(Records contained in a dataset)
━━━━━━━━━━━━━━━━━━━━━━━━━━━━━━
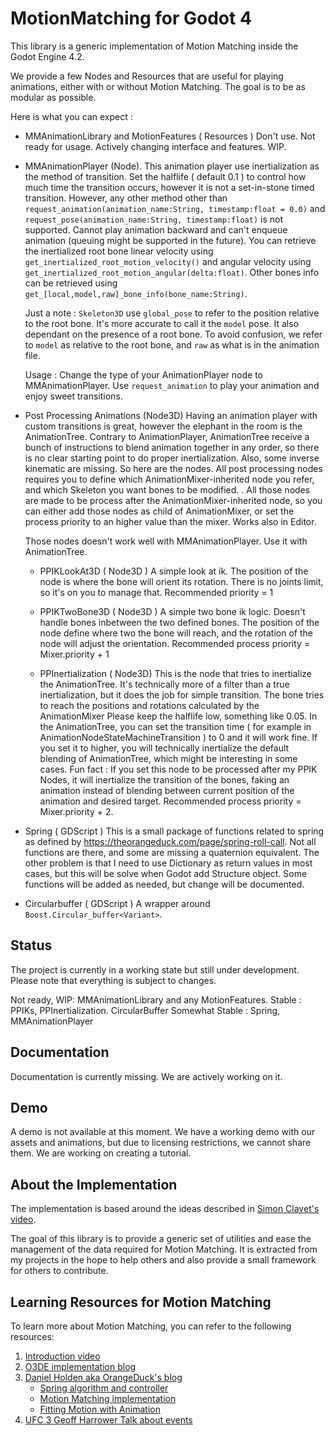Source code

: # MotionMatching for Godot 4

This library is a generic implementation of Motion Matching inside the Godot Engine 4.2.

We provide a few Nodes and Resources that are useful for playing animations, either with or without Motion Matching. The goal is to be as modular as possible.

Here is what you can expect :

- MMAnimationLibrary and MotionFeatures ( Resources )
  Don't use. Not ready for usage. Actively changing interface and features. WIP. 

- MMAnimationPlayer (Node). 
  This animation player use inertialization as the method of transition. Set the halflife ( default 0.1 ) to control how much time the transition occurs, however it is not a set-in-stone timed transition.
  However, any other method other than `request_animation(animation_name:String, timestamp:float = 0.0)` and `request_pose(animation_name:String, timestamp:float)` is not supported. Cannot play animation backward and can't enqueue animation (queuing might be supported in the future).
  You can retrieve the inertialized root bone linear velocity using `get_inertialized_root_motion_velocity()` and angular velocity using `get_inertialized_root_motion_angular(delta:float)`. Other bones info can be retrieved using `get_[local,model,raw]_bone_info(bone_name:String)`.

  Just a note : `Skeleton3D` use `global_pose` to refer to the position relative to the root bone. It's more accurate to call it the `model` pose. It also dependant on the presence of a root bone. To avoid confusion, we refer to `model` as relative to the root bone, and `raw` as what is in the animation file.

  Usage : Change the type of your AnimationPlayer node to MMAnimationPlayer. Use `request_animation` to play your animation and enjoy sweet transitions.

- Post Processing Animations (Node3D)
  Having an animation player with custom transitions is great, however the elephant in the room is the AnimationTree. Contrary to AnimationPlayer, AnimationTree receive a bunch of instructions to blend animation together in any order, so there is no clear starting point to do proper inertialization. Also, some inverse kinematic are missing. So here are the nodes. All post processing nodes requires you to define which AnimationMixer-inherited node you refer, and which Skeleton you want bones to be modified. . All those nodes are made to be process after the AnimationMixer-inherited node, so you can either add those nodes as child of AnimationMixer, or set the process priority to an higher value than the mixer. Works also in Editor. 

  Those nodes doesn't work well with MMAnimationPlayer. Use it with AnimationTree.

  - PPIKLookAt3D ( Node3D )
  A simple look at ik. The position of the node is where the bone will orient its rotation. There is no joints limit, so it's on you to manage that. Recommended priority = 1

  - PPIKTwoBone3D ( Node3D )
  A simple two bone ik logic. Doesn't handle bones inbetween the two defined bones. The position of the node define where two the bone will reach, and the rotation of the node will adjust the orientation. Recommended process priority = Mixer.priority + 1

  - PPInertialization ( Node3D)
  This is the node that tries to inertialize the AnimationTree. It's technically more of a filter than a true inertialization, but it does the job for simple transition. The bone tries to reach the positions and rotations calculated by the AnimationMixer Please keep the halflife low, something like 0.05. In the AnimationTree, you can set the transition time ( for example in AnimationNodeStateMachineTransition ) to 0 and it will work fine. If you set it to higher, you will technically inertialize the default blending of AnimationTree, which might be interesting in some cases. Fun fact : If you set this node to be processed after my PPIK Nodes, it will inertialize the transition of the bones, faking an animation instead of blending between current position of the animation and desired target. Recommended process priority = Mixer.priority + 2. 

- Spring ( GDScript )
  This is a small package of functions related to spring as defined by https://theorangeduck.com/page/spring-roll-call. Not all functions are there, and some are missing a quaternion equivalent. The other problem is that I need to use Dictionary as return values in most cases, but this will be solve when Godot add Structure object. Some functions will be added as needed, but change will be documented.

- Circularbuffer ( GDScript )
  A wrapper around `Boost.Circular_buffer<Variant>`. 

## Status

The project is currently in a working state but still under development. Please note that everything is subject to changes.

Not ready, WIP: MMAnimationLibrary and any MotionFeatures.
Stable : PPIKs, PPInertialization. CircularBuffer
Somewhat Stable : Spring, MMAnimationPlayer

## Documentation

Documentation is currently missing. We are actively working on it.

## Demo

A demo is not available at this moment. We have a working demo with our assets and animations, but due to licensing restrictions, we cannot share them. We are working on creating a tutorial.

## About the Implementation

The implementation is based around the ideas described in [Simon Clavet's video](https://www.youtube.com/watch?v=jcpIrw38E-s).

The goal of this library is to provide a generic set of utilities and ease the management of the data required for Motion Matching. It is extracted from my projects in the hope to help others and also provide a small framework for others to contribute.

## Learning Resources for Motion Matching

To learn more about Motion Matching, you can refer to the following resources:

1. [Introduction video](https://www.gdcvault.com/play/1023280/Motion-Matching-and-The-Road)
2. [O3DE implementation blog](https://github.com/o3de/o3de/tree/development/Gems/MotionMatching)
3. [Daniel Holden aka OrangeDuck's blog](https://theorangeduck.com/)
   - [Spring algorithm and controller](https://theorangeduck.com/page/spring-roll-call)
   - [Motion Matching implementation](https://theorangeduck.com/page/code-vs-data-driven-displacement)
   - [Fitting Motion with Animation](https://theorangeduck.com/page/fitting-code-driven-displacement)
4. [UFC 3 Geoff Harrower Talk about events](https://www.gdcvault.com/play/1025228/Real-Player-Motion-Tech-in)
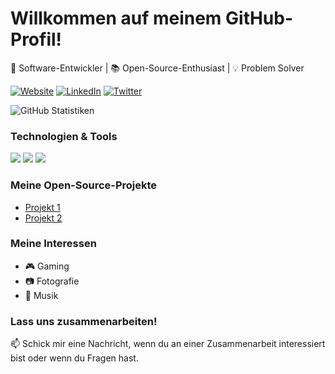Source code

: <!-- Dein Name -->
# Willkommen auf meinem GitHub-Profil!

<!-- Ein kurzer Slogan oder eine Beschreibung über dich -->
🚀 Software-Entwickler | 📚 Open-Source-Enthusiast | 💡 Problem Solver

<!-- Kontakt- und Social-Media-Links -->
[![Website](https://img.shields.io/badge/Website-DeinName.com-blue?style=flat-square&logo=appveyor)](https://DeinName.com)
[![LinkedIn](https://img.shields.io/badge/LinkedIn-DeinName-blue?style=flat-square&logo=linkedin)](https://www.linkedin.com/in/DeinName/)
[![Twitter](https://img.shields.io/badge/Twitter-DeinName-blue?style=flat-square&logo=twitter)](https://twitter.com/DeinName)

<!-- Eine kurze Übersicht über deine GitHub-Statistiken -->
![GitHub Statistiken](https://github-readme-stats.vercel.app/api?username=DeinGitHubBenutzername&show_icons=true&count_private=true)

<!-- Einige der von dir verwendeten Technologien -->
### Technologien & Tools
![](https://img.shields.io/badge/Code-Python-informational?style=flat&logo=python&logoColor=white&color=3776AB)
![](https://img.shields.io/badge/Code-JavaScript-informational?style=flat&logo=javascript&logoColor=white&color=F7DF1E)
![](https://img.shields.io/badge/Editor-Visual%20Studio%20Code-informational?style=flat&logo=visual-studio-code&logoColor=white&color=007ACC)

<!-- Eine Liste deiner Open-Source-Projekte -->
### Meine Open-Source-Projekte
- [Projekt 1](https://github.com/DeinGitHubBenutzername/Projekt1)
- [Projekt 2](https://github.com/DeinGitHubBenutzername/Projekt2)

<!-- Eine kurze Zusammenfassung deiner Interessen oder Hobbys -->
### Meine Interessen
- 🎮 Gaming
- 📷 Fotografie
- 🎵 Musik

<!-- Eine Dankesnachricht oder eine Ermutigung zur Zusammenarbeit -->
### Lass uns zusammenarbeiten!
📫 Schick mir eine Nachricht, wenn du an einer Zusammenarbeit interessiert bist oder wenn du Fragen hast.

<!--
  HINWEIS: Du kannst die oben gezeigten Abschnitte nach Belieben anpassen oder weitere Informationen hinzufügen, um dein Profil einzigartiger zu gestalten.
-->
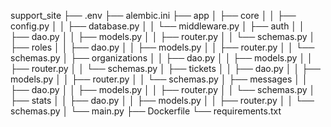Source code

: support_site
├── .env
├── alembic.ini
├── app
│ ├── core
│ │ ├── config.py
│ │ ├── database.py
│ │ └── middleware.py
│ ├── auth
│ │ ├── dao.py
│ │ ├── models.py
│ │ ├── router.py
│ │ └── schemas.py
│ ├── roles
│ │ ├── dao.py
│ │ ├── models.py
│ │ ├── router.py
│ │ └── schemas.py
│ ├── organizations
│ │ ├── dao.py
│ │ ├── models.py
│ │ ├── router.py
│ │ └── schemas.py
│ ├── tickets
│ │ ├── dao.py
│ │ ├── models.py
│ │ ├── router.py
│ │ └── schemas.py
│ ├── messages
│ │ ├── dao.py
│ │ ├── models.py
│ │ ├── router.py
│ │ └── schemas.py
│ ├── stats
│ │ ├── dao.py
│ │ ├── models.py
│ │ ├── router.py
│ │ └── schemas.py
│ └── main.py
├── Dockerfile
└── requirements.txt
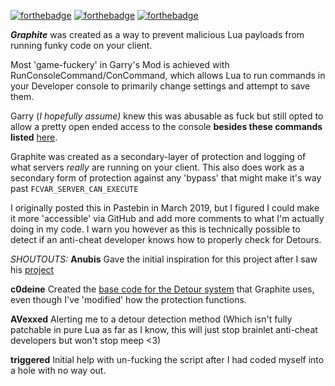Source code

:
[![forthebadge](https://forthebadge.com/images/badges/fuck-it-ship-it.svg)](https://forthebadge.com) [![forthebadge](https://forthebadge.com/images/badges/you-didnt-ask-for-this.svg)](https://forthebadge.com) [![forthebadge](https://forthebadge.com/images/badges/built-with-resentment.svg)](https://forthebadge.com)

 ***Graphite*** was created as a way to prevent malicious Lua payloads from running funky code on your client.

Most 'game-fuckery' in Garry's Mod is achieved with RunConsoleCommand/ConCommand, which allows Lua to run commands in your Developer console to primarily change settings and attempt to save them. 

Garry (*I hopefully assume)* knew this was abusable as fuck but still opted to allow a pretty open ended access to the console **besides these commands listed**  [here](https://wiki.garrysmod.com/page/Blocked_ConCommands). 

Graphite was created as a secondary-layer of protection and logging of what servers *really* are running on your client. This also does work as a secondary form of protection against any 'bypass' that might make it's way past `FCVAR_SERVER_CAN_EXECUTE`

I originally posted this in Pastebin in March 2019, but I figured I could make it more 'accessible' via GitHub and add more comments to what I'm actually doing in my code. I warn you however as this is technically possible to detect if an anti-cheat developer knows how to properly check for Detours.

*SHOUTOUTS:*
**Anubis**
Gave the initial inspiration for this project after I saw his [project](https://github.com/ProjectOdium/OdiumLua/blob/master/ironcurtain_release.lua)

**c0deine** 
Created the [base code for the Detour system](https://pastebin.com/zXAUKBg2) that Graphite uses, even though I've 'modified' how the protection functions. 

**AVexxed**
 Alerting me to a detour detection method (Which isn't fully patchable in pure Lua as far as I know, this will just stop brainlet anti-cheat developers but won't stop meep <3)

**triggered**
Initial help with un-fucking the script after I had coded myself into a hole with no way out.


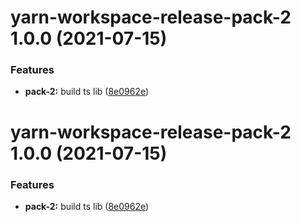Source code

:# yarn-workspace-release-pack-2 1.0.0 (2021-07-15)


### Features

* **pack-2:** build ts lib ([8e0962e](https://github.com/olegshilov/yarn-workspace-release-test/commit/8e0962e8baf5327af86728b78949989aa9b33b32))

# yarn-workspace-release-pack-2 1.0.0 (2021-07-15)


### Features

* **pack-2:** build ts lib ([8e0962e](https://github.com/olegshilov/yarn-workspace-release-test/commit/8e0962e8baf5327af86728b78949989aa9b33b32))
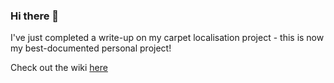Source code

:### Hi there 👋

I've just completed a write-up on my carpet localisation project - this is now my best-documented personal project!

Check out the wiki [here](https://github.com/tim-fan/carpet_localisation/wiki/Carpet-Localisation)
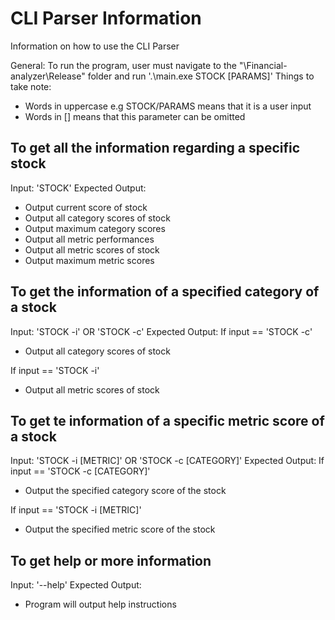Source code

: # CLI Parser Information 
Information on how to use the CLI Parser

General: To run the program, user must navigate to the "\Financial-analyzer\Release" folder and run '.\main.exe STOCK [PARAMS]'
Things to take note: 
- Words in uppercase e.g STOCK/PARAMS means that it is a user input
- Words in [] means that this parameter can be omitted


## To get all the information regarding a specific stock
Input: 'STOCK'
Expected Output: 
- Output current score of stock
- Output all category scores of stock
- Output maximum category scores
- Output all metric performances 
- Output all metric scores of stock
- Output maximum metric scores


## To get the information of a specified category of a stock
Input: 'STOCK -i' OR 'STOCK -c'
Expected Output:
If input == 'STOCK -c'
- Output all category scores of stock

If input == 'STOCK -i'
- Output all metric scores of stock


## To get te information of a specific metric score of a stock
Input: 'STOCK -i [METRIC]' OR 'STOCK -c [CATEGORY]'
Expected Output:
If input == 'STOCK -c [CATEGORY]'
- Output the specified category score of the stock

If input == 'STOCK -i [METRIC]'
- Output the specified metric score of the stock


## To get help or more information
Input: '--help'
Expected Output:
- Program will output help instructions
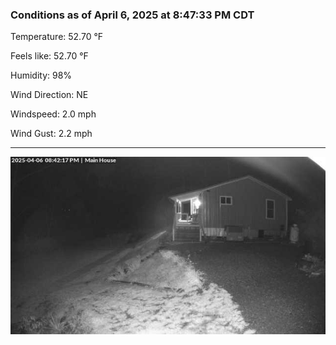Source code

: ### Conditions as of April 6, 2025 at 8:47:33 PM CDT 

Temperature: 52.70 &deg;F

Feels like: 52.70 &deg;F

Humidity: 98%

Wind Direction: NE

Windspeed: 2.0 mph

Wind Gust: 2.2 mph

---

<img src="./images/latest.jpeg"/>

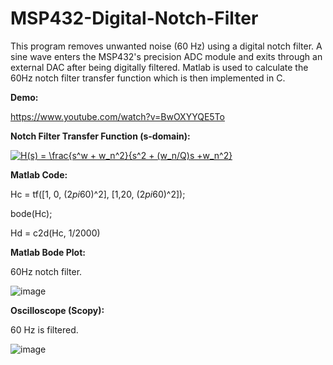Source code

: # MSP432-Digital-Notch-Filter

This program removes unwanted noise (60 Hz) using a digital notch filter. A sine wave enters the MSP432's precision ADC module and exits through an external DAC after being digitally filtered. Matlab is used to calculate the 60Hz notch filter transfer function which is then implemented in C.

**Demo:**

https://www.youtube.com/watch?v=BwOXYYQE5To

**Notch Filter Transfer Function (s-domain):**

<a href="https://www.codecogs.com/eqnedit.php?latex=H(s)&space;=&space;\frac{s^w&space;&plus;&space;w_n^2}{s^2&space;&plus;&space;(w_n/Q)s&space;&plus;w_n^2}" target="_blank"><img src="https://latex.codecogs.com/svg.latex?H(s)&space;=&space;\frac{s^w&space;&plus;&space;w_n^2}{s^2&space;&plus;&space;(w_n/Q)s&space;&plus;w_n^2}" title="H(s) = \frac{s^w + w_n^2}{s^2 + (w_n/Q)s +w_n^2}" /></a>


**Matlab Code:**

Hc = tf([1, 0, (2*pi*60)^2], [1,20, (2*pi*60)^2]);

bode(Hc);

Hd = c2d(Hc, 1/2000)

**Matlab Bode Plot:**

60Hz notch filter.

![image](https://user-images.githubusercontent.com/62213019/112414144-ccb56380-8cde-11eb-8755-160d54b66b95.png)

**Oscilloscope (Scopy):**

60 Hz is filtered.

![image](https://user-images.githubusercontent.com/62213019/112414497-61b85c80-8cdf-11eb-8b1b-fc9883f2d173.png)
━━━━━━━━━━━━━━━━━━━━━━━━━━━━━━
- Goal of the exercise
Would you print, exactly as written, every line above from the one holding "- MMAnimationLibrary and" through the one holding "- MMAnimationPlayer (Node).", with both included and no other lines?

- Output below
- MMAnimationLibrary and MotionFeatures ( Resources )
  Don't use. Not ready for usage. Actively changing interface and features. WIP. 

- MMAnimationPlayer (Node). 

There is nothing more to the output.